The situation is further complicated by the diminishing number of Republicans in the Senate. Mitch McConnell (R-KY) is currently hospitalized following health issues last month, and Lindsey Graham (R-SC) passed away unexpectedly over the weekend—though his seat will be filled soon.

The Clarity Act needs 60 votes to advance in the Senate, meaning that at least seven Democrats, and possibly more, must support the measure.

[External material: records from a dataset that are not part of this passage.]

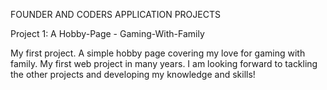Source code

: FOUNDER AND CODERS APPLICATION PROJECTS


Project 1: A Hobby-Page - Gaming-With-Family

My first project. A simple hobby page covering my love for gaming with family.
My first web project in many years. I am looking forward to tackling the other projects and developing my knowledge and skills!
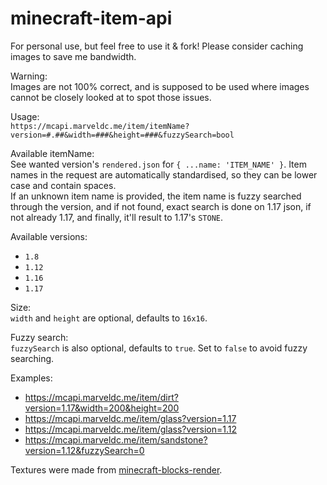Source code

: # minecraft-item-api  
  
For personal use, but feel free to use it & fork! Please consider caching images to save me bandwidth.  
  
Warning:  
Images are not 100% correct, and is supposed to be used where images cannot be closely looked at to spot those issues.  
  
Usage:  
`https://mcapi.marveldc.me/item/itemName?version=#.##&width=###&height=###&fuzzySearch=bool`  
  
Available itemName:  
See wanted version's `rendered.json` for `{ ...name: 'ITEM_NAME' }`. Item names in the request are automatically standardised, so they can be lower case and contain spaces.  
If an unknown item name is provided, the item name is fuzzy searched through the version, and if not found, exact search is done on 1.17 json, if not already 1.17, and finally, it'll result to 1.17's `STONE`.  
  
Available versions:  
- `1.8`  
- `1.12`  
- `1.16`  
- `1.17`  
  
Size:  
`width` and `height` are optional, defaults to `16x16`.  
  
Fuzzy search:  
`fuzzySearch` is also optional, defaults to `true`. Set to `false` to avoid fuzzy searching.  
  
Examples:
- https://mcapi.marveldc.me/item/dirt?version=1.17&width=200&height=200
- https://mcapi.marveldc.me/item/glass?version=1.17
- https://mcapi.marveldc.me/item/glass?version=1.12
- https://mcapi.marveldc.me/item/sandstone?version=1.12&fuzzySearch=0

Textures were made from [minecraft-blocks-render](https://www.npmjs.com/package/minecraft-blocks-render).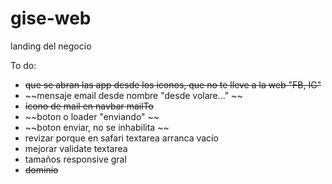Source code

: # gise-web
landing del negocio

To do:
- ~~que se abran las app desde los iconos, que no te lleve a la web "FB, IG"~~
- ~~mensaje email desde nombre "desde volare..." ~~
- ~~ícono de mail en navbar mailTo~~
- ~~boton o loader "enviando" ~~
- ~~boton enviar, no se inhabilita ~~
- revizar porque en safari textarea arranca vacío
- mejorar validate textarea
- tamaños responsive gral
- ~~dominio~~



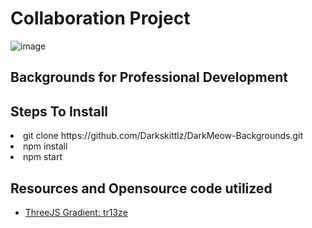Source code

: # Collaboration Project

![image]()

## Backgrounds for Professional Development 


## Steps To Install
<li>git clone https://github.com/Darkskittlz/DarkMeow-Backgrounds.git
<li>npm install
<li>npm start

## Resources and Opensource code utilized
- [ThreeJS Gradient: tr13ze](https://codepen.io/tr13ze/pen/pbjWwg)
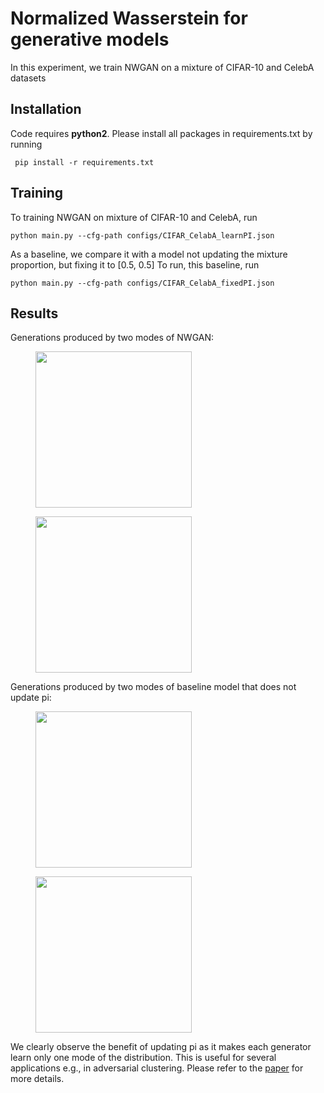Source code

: # Normalized Wasserstein for generative models
In this experiment, we train NWGAN on a mixture of CIFAR-10 and CelebA datasets

## Installation
Code requires **python2**. Please install all packages in requirements.txt by running
 
` pip install -r requirements.txt`

## Training
To training NWGAN on mixture of CIFAR-10 and CelebA, run

`
    python main.py --cfg-path configs/CIFAR_CelabA_learnPI.json
`

As a baseline, we compare it with a model not updating the mixture proportion, but fixing it to [0.5, 0.5]
To run, this baseline, run

`
    python main.py --cfg-path configs/CIFAR_CelabA_fixedPI.json
`

## Results
Generations produced by two modes of NWGAN:
<figure>
<img src="https://github.com/yogeshbalaji/Normalized-Wasserstein/blob/master/NWGAN/vision/results/learnPI_CIFAR_CelebA/samples_mode0_99999.png?raw=true" width="250">
</figure>
<figure>
<img src="https://github.com/yogeshbalaji/Normalized-Wasserstein/blob/master/NWGAN/vision/results/learnPI_CIFAR_CelebA/samples_mode1_99999.png?raw=true" width="250">
</figure>



Generations produced by two modes of baseline model that does not update pi:
<figure>
<img src="https://github.com/yogeshbalaji/Normalized-Wasserstein/blob/master/NWGAN/vision/results/fixedPI_CIFAR_CelebA/samples_mode1_99999.png?raw=true" width="250">
</figure>
<figure>
<img src="https://github.com/yogeshbalaji/Normalized-Wasserstein/blob/master/NWGAN/vision/results/fixedPI_CIFAR_CelebA/samples_mode0_99999.png?raw=true" width="250">
</figure>


We clearly observe the benefit of updating pi as it makes each generator learn only one mode of the distribution. 
This is useful for several applications e.g., in adversarial clustering. Please refer to the [paper](https://arxiv.org/pdf/1902.00415.pdf) for more details.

On Monday, President Trump stated that the Senate should approve the Clarity Act in memory of the late Graham, whom Trump described as a “strong advocate” for crypto legislation. However, Graham was not directly involved in discussions regarding the Clarity Act and seldom addressed the topic. Additionally, he was the sole Senate Republican to co-sponsor the 2023 Digital Asset Anti-Money Laundering Act, which crypto advocates criticized as being “strongly anti-crypto.”